::: Material supplied
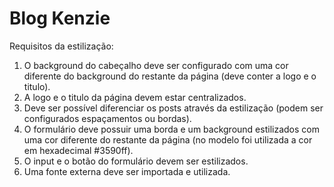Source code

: # Blog Kenzie

Requisitos da estilização:

1. O background do cabeçalho deve ser configurado com uma cor diferente do background do restante da página (deve conter a logo e o titulo).
2. A logo e o titulo da página devem estar centralizados.
3. Deve ser possível diferenciar os posts através da estilização (podem ser configurados espaçamentos ou bordas).
4. O formulário deve possuir uma borda e um background estilizados com uma cor diferente do restante da página (no modelo foi utilizada a cor em hexadecimal #3590ff).
5. O input e o botão do formulário devem ser estilizados.
6. Uma fonte externa deve ser importada e utilizada.
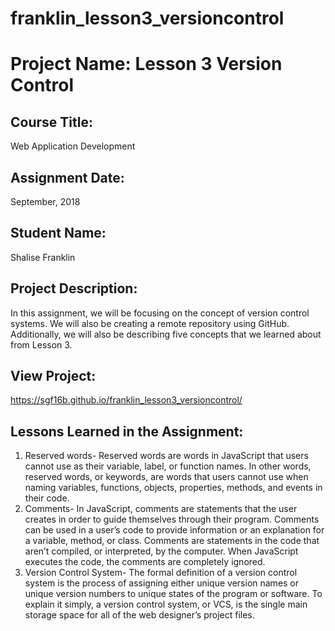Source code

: # franklin_lesson3_versioncontrol
# Project Name:  Lesson 3 Version Control


## Course Title:
Web Application Development

## Assignment Date:  
September, 2018

## Student Name:  
Shalise Franklin

## Project Description:
In this assignment, we will be focusing on the concept of version control systems. We will also be creating a remote repository using GitHub. Additionally, we will also be describing five concepts that we learned about from Lesson 3. 

## View Project:
https://sgf16b.github.io/franklin_lesson3_versioncontrol/

## Lessons Learned in the Assignment:
1. Reserved words- Reserved words are words in JavaScript that users cannot use as their variable, label, or function names. In other words, reserved words, or keywords, are words that users cannot use when naming variables, functions, objects, properties, methods, and events in their code.
2. Comments- In JavaScript, comments are statements that the user creates in order to guide themselves through their program. Comments can be used in a user’s code to provide information or an explanation for a variable, method, or class. Comments are statements in the code that aren’t compiled, or interpreted, by the computer. When JavaScript executes the code, the comments are completely ignored.
3. Version Control System- The formal definition of a version control system is the process of assigning either unique version names or unique version numbers to unique states of the program or software. To explain it simply, a version control system, or VCS, is the single main storage space for all of the web designer’s project files.

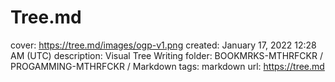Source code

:# Tree.md

cover: https://tree.md/images/ogp-v1.png
created: January 17, 2022 12:28 AM (UTC)
description: Visual Tree Writing
folder: BOOKMRKS-MTHRFCKR / PROGAMMING-MTHRFCKR / Markdown
tags: markdown
url: https://tree.md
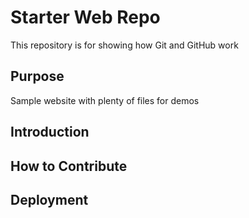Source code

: # Starter Web Repo

This repository is for showing how Git and GitHub work

## Purpose

Sample website with plenty of files for demos

## Introduction

## How to Contribute

## Deployment
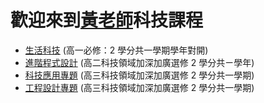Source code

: # 歡迎來到[黃老師](http://nandemoi.github.io/cvs/cv)科技課程

* [生活科技](http://nandemoi.github.io/zl111/ed) (高一必修：2 學分共一學期學年對開)
* [進階程式設計](http://nandemoi.github.io/zl111/prog) (高二科技領域加深加廣選修 2 學分共ㄧ學年)
* [科技應用專題](http://nandemoi.github.io/zl111/techapp) (高三科技領域加深加廣選修 2 學分共一學期)
* [工程設計專題](http://nandemoi.github.io/zl111/ed) (高三科技領域加深加廣選修 2 學分共一學期)
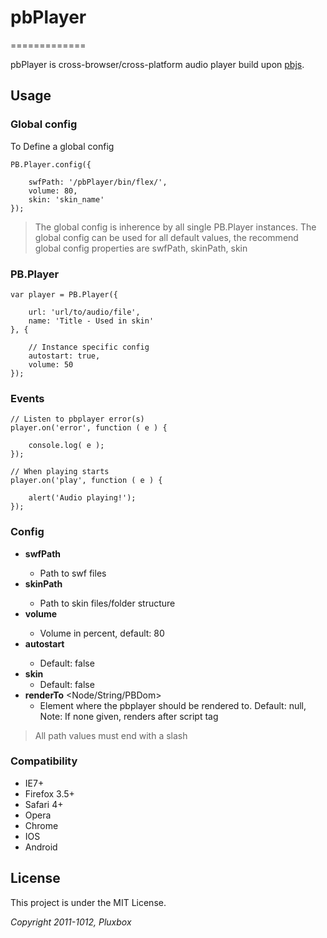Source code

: # pbPlayer
=============

pbPlayer is cross-browser/cross-platform audio player build upon [pbjs]([https://github.com/Saartje87/pbjs]).

Usage
-----

### Global config

To Define a global config

	PB.Player.config({
		
		swfPath: '/pbPlayer/bin/flex/',
		volume: 80,
		skin: 'skin_name'
	});

> The global config is inherence by all single PB.Player instances.	
The global config can be used for all default values, the recommend global config properties are swfPath, skinPath, skin


### PB.Player

	var player = PB.Player({
		
		url: 'url/to/audio/file',
		name: 'Title - Used in skin'
	}, {
		
		// Instance specific config
		autostart: true,
		volume: 50
	});


### Events

	// Listen to pbplayer error(s)
	player.on('error', function ( e ) {
		
		console.log( e );
	});
	
	// When playing starts
	player.on('play', function ( e ) {
		
		alert('Audio playing!');
	});

### Config

* **swfPath** <string>
	* Path to swf files
* **skinPath** <string>
	* Path to skin files/folder structure
* **volume** <number>
	* Volume in percent, default: 80
* **autostart** <boolean>
	* Default: false
* **skin**
	* Default: false
* **renderTo** <Node/String/PBDom>
	* Element where the pbplayer should be rendered to. Default: null, Note: If none given, renders after script tag

> All path values must end with a slash


### Compatibility

- IE7+
- Firefox 3.5+
- Safari 4+
- Opera
- Chrome
- IOS
- Android


License
-------
This project is under the MIT License.

*Copyright 2011-1012, Pluxbox*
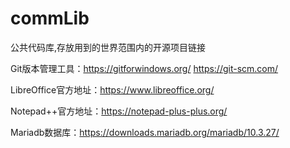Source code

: # commLib
公共代码库,存放用到的世界范围内的开源项目链接

Git版本管理工具：https://gitforwindows.org/  https://git-scm.com/

LibreOffice官方地址：https://www.libreoffice.org/

Notepad++官方地址：https://notepad-plus-plus.org/

Mariadb数据库：https://downloads.mariadb.org/mariadb/10.3.27/



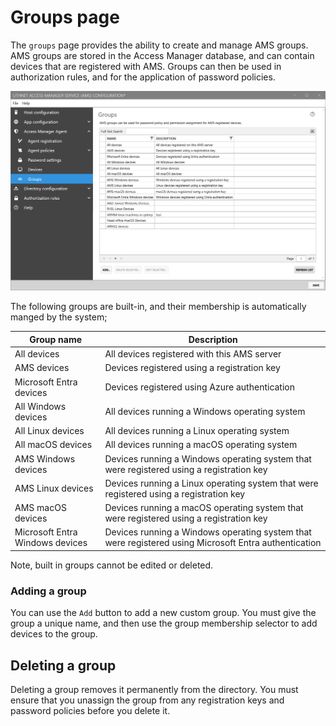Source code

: # Groups page

The `groups` page provides the ability to create and manage AMS groups. AMS groups are stored in the Access Manager database, and can contain devices that are registered with AMS. Groups can then be used in authorization rules, and for the application of password policies.

![](../../images/ui-page-access-manager-agent-groups.png)

The following groups are built-in, and their membership is automatically manged by the system;

| Group name               | Description                                                                                   |
| ------------------------ | --------------------------------------------------------------------------------------------- |
| All devices              | All devices registered with this AMS server                                                   |
| AMS devices              | Devices registered using a registration key                                                   |
| Microsoft Entra devices         | Devices registered using Azure authentication                                                 |
| All Windows devices      | All devices running a Windows operating system                                                |
| All Linux devices        | All devices running a Linux operating system                                                  |
| All macOS devices        | All devices running a macOS operating system                                                  |
| AMS Windows devices      | Devices running a Windows operating system that were registered using a registration key      |
| AMS Linux devices        | Devices running a Linux operating system that were registered using a registration key        |
| AMS macOS devices        | Devices running a macOS operating system that were registered using a registration key        |
| Microsoft Entra Windows devices | Devices running a Windows operating system that were registered using Microsoft Entra authentication |

Note, built in groups cannot be edited or deleted.

### Adding a group

You can use the `Add` button to add a new custom group. You must give the group a unique name, and then use the group membership selector to add devices to the group.

## Deleting a group

Deleting a group removes it permanently from the directory. You must ensure that you unassign the group from any registration keys and password policies before you delete it.
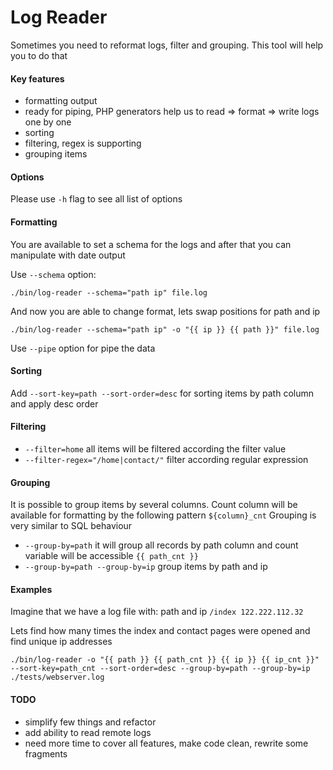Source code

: Log Reader
=================

Sometimes you need to reformat logs, filter and grouping. This tool will help you to do that

#### Key features

 * formatting output
 * ready for piping, PHP generators help us to read => format => write logs one by one
 * sorting
 * filtering, regex is supporting
 * grouping items
 
#### Options

Please use ``-h`` flag to see all list of options
 
#### Formatting

You are available to set a schema for the logs and after that you can manipulate with date output

Use ``--schema`` option:

``./bin/log-reader --schema="path ip" file.log``

And now you are able to change format, lets swap positions for path and ip

``./bin/log-reader --schema="path ip" -o "{{ ip }} {{ path }}" file.log``

Use ``--pipe`` option for pipe the data

#### Sorting

Add ``--sort-key=path --sort-order=desc`` for sorting items by path column and apply desc order

#### Filtering

 * ``--filter=home`` all items will be filtered according the filter value
 * ``--filter-regex="/home|contact/"`` filter according regular expression
 
#### Grouping

It is possible to group items by several columns. Count column will be available for formatting by the following pattern ``${column}_cnt``
Grouping is very similar to SQL behaviour
 
 * ``--group-by=path`` it will group all records by path column and count variable will be accessible ``{{ path_cnt }}``
 * ``--group-by=path --group-by=ip`` group items by path and ip

#### Examples

Imagine that we have a log file with: path and ip ``/index 122.222.112.32``

Lets find how many times the index and contact pages were opened and find unique ip addresses

``./bin/log-reader -o "{{ path }} {{ path_cnt }} {{ ip }} {{ ip_cnt }}" --sort-key=path_cnt --sort-order=desc --group-by=path --group-by=ip ./tests/webserver.log``

#### TODO

 * simplify few things and refactor
 * add ability to read remote logs
 * need more time to cover all features, make code clean, rewrite some fragments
::::::
*Action item*
Wherever the word "features" appears in the records above, copy that line.

*Task result*
#### Key features
 * need more time to cover all features, make code clean, rewrite some fragments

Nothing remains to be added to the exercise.